■ What the task requires:
Find the lines of data that contain the string "done", then list them.

■ Available data:
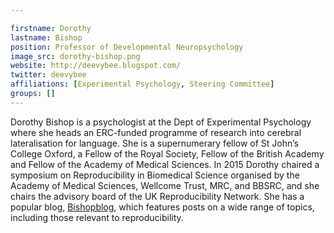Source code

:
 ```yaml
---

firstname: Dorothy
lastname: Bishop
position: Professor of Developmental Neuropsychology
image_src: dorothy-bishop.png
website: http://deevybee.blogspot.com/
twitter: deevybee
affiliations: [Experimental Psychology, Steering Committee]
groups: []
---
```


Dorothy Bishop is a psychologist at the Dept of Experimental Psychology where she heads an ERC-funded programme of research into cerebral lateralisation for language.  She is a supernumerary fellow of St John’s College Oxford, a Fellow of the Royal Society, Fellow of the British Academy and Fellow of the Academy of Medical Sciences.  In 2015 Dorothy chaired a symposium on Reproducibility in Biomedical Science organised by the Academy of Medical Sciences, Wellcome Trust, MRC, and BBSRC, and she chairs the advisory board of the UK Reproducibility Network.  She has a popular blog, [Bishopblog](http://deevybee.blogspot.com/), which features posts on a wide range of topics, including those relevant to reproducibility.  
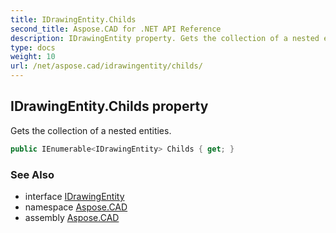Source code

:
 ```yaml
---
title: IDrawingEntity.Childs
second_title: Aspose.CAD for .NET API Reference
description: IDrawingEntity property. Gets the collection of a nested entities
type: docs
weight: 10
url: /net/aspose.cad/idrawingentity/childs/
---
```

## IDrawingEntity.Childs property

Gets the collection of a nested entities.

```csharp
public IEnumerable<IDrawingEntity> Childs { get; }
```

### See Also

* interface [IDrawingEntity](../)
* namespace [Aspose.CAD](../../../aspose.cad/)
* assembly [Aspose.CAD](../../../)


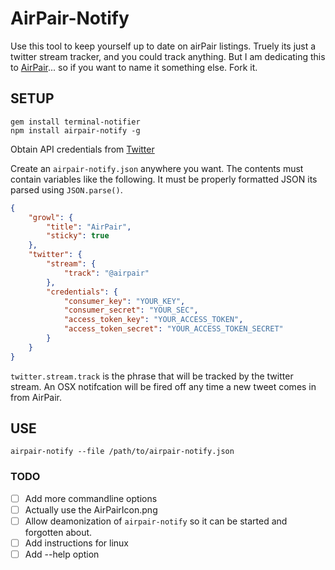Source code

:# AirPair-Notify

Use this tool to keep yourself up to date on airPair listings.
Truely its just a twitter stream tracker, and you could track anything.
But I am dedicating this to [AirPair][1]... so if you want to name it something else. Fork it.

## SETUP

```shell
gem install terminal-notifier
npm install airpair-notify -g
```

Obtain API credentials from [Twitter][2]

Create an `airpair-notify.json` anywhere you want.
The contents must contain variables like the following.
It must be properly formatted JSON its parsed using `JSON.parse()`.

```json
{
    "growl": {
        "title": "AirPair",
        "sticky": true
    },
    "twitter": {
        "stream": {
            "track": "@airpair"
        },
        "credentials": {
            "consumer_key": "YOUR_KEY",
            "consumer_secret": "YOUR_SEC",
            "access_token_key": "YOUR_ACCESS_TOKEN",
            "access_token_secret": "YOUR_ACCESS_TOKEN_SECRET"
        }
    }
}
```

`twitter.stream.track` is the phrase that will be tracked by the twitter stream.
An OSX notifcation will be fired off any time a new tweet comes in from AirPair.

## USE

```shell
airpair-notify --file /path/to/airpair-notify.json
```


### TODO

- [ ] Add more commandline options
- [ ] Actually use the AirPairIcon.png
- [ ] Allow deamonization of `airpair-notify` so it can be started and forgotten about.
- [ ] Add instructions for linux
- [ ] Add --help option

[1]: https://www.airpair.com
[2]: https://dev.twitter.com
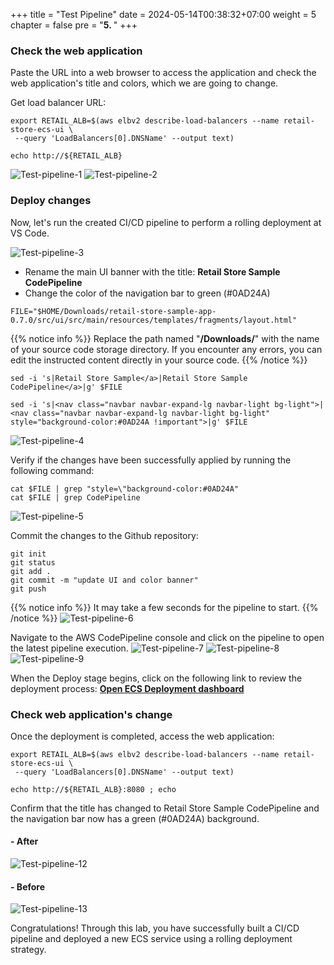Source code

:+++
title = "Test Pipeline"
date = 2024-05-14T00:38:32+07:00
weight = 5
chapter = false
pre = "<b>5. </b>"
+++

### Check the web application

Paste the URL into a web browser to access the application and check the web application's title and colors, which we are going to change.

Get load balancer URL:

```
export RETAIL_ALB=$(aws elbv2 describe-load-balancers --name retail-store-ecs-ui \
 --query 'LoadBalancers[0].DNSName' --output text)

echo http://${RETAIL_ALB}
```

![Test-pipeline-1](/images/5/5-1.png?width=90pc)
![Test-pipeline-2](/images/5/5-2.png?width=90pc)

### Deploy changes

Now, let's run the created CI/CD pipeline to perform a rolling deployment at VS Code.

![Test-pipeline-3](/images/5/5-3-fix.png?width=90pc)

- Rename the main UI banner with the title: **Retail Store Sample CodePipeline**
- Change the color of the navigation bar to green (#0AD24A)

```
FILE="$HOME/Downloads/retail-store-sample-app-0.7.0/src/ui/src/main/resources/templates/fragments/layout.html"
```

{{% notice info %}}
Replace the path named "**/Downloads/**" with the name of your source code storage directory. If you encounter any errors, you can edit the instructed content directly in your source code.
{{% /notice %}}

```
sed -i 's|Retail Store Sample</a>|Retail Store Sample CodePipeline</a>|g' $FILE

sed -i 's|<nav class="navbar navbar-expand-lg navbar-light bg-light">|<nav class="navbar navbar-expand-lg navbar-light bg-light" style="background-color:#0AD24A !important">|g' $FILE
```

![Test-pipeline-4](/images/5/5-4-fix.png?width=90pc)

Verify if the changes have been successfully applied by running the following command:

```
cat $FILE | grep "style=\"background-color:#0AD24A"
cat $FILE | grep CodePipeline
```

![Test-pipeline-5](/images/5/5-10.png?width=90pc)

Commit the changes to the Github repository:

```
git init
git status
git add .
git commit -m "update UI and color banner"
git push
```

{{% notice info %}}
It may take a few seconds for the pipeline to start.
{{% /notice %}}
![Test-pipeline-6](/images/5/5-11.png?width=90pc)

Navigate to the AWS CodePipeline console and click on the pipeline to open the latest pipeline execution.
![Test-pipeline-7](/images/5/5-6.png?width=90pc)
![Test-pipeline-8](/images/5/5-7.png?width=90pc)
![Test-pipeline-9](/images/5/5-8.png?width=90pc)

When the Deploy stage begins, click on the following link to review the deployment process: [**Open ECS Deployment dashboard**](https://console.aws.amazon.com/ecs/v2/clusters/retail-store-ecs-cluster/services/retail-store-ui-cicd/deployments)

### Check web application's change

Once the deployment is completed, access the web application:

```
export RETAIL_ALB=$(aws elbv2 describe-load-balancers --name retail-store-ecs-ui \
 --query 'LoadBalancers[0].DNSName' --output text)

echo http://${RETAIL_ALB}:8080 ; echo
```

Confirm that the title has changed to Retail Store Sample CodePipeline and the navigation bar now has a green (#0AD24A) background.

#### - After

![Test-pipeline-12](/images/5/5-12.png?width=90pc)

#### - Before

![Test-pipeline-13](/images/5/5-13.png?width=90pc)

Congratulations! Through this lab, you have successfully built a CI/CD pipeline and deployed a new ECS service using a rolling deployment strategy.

...

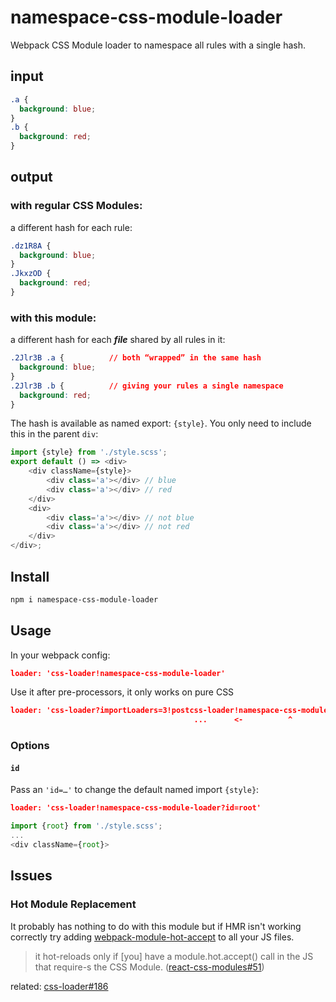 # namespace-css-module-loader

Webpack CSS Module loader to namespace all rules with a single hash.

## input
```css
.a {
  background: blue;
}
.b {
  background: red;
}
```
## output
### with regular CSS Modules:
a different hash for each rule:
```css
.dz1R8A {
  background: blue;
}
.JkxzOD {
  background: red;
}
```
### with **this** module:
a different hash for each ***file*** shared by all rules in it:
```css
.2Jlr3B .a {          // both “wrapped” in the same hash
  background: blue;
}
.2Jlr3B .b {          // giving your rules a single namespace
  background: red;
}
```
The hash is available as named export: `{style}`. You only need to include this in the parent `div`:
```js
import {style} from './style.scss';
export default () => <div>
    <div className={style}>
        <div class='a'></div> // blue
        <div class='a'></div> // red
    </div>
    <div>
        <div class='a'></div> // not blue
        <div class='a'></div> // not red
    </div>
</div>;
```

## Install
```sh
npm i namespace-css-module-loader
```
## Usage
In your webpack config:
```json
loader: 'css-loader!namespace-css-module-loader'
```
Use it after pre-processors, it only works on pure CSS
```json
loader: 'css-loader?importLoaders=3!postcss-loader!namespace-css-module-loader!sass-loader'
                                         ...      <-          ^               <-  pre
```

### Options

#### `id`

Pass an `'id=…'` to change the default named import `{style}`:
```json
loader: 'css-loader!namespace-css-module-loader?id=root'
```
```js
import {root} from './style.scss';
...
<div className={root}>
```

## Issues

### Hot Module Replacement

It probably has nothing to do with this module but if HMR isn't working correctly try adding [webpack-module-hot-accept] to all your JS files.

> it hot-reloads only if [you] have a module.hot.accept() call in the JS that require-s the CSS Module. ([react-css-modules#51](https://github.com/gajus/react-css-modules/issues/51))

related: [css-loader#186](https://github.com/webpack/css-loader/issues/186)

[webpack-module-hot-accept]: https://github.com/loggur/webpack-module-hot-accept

---

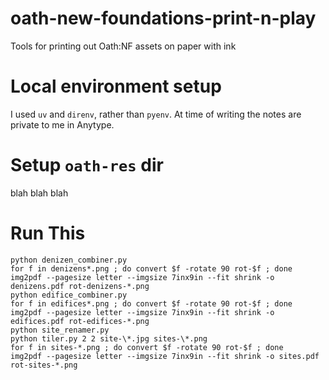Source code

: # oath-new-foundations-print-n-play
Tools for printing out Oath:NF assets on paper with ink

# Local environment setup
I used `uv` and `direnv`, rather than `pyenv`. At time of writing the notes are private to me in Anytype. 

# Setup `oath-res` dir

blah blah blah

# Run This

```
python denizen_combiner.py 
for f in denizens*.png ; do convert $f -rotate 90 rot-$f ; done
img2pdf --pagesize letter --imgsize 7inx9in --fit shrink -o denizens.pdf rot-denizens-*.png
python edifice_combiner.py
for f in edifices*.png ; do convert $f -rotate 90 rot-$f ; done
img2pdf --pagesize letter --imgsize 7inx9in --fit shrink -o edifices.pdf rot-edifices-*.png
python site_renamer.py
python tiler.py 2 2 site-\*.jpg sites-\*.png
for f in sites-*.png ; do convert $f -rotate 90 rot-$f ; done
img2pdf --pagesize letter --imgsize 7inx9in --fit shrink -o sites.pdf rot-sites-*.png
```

■ Written solution:
for f in denizens*.png ; do convert $f -rotate 90 rot-$f ; done
for f in edifices*.png ; do convert $f -rotate 90 rot-$f ; done
for f in sites-*.png ; do convert $f -rotate 90 rot-$f ; done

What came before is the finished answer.